[[ Information shown, beginning ]]

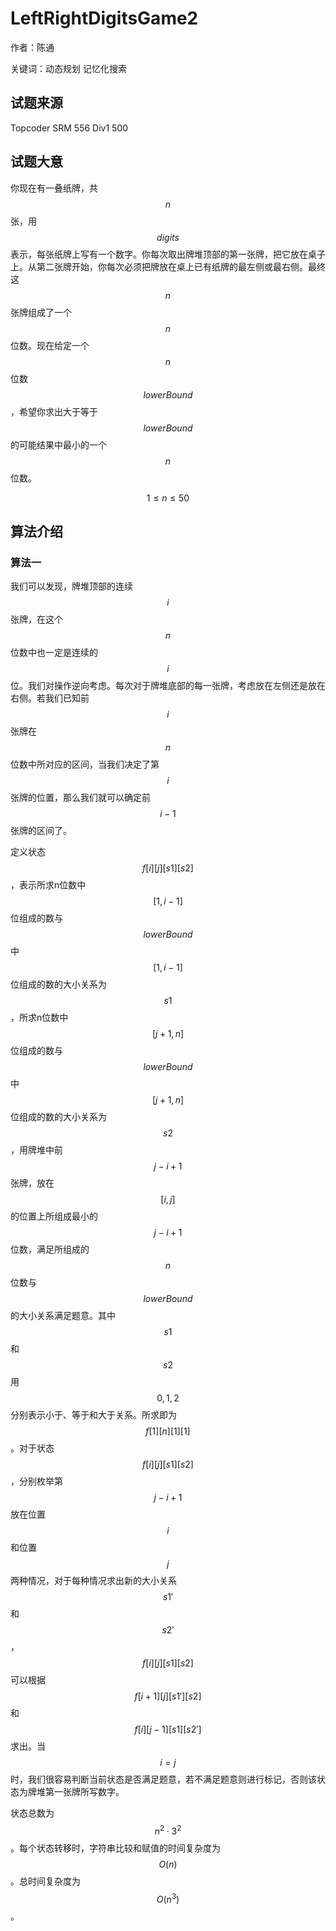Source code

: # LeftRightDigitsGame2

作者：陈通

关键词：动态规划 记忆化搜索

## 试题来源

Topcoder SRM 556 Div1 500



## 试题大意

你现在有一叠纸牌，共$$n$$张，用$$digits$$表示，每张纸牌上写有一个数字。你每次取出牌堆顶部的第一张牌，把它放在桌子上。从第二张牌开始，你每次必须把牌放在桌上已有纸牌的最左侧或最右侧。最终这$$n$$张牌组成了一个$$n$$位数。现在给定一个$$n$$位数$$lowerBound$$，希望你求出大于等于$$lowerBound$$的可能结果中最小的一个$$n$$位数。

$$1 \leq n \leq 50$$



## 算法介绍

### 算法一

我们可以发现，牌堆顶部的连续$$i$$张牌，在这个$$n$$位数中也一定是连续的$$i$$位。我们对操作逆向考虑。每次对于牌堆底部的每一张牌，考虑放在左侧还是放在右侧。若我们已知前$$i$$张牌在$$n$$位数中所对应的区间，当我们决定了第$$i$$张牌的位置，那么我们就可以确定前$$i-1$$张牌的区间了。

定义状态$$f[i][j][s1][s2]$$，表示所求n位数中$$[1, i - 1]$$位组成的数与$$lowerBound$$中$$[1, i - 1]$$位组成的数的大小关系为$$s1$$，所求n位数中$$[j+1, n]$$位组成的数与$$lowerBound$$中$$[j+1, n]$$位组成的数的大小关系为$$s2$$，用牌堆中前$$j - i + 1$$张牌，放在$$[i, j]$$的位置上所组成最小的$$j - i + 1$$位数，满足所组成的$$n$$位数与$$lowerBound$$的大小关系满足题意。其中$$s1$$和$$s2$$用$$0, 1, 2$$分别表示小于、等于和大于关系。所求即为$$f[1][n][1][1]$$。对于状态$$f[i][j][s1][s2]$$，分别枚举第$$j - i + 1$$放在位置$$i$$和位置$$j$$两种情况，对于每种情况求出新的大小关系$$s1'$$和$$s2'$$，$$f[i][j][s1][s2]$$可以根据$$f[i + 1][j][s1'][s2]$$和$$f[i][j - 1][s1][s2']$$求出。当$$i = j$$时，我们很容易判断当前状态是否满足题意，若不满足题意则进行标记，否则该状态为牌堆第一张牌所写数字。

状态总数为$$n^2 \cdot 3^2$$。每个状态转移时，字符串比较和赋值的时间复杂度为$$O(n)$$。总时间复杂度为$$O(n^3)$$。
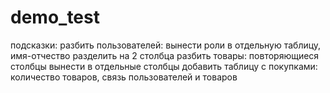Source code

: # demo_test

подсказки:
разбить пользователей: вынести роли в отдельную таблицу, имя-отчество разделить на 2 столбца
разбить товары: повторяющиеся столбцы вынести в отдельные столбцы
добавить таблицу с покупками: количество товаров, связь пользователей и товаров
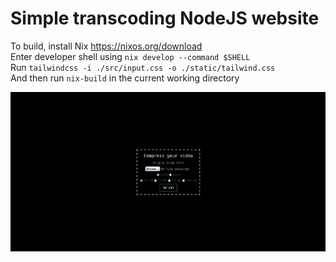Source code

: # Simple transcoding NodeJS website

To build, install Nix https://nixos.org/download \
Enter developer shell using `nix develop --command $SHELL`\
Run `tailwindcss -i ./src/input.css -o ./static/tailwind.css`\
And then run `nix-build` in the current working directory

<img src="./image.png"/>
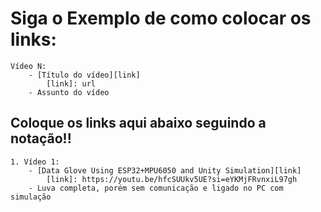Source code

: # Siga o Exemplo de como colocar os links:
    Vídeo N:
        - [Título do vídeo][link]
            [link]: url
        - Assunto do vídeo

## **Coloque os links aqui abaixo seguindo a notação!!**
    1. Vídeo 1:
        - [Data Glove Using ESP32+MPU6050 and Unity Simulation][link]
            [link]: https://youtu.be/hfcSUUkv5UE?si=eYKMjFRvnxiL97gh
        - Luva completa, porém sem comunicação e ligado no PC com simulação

[[ Information shown, end ]]

Copy out each line of the listing that holds the string "вынести".

Solution to the exercise -
разбить пользователей: вынести роли в отдельную таблицу, имя-отчество разделить на 2 столбца
разбить товары: повторяющиеся столбцы вынести в отдельные столбцы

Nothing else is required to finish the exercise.